Problem details:
The response must contain every record, repeated exactly.

Stored data entries:
--------------------------------------------------

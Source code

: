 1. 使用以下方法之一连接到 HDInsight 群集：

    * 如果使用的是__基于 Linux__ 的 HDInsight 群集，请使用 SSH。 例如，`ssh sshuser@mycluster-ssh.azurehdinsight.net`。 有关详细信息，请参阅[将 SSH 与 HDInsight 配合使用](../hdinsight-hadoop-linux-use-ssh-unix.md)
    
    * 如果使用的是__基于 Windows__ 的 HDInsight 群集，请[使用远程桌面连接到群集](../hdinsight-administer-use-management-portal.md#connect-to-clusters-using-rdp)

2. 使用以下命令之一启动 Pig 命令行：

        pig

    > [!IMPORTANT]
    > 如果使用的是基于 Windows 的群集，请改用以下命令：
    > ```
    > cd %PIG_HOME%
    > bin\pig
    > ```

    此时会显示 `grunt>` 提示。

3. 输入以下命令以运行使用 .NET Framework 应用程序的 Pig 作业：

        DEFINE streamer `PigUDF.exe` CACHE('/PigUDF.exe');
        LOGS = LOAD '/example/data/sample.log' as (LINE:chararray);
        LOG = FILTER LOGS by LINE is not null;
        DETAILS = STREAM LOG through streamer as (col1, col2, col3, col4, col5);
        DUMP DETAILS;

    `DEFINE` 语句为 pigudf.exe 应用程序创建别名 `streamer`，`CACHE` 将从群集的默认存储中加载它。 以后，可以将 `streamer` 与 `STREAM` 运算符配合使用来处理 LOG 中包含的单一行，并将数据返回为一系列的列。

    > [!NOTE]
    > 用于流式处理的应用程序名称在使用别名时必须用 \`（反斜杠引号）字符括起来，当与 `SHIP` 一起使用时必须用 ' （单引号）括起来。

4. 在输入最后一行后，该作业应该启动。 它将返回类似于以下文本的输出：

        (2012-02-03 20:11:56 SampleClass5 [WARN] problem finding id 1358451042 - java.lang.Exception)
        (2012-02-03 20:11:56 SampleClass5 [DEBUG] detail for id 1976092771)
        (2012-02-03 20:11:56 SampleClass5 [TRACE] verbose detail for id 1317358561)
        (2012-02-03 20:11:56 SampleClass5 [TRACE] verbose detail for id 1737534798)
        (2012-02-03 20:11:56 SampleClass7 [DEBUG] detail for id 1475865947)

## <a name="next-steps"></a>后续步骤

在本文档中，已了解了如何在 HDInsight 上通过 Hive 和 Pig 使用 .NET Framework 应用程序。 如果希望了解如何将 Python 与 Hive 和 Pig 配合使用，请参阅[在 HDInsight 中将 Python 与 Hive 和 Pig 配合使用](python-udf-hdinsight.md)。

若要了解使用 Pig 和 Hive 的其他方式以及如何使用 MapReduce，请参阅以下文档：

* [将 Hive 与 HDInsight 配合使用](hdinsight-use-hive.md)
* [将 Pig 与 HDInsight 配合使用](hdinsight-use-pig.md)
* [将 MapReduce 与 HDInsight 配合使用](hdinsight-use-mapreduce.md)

--------------------------------------------------

Your response:
Source code

: 1. 使用以下方法之一连接到 HDInsight 群集：

    * 如果使用的是__基于 Linux__ 的 HDInsight 群集，请使用 SSH。 例如，`ssh sshuser@mycluster-ssh.azurehdinsight.net`。 有关详细信息，请参阅[将 SSH 与 HDInsight 配合使用](../hdinsight-hadoop-linux-use-ssh-unix.md)
    
    * 如果使用的是__基于 Windows__ 的 HDInsight 群集，请[使用远程桌面连接到群集](../hdinsight-administer-use-management-portal.md#connect-to-clusters-using-rdp)

2. 使用以下命令之一启动 Pig 命令行：

        pig

    > [!IMPORTANT]
    > 如果使用的是基于 Windows 的群集，请改用以下命令：
    > ```
    > cd %PIG_HOME%
    > bin\pig
    > ```

    此时会显示 `grunt>` 提示。

3. 输入以下命令以运行使用 .NET Framework 应用程序的 Pig 作业：

        DEFINE streamer `PigUDF.exe` CACHE('/PigUDF.exe');
        LOGS = LOAD '/example/data/sample.log' as (LINE:chararray);
        LOG = FILTER LOGS by LINE is not null;
        DETAILS = STREAM LOG through streamer as (col1, col2, col3, col4, col5);
        DUMP DETAILS;

    `DEFINE` 语句为 pigudf.exe 应用程序创建别名 `streamer`，`CACHE` 将从群集的默认存储中加载它。 以后，可以将 `streamer` 与 `STREAM` 运算符配合使用来处理 LOG 中包含的单一行，并将数据返回为一系列的列。

    > [!NOTE]
    > 用于流式处理的应用程序名称在使用别名时必须用 \`（反斜杠引号）字符括起来，当与 `SHIP` 一起使用时必须用 ' （单引号）括起来。

4. 在输入最后一行后，该作业应该启动。 它将返回类似于以下文本的输出：

        (2012-02-03 20:11:56 SampleClass5 [WARN] problem finding id 1358451042 - java.lang.Exception)
        (2012-02-03 20:11:56 SampleClass5 [DEBUG] detail for id 1976092771)
        (2012-02-03 20:11:56 SampleClass5 [TRACE] verbose detail for id 1317358561)
        (2012-02-03 20:11:56 SampleClass5 [TRACE] verbose detail for id 1737534798)
        (2012-02-03 20:11:56 SampleClass7 [DEBUG] detail for id 1475865947)

## <a name="next-steps"></a>后续步骤

在本文档中，已了解了如何在 HDInsight 上通过 Hive 和 Pig 使用 .NET Framework 应用程序。 如果希望了解如何将 Python 与 Hive 和 Pig 配合使用，请参阅[在 HDInsight 中将 Python 与 Hive 和 Pig 配合使用](python-udf-hdinsight.md)。

若要了解使用 Pig 和 Hive 的其他方式以及如何使用 MapReduce，请参阅以下文档：

* [将 Hive 与 HDInsight 配合使用](hdinsight-use-hive.md)
* [将 Pig 与 HDInsight 配合使用](hdinsight-use-pig.md)
* [将 MapReduce 与 HDInsight 配合使用](hdinsight-use-mapreduce.md)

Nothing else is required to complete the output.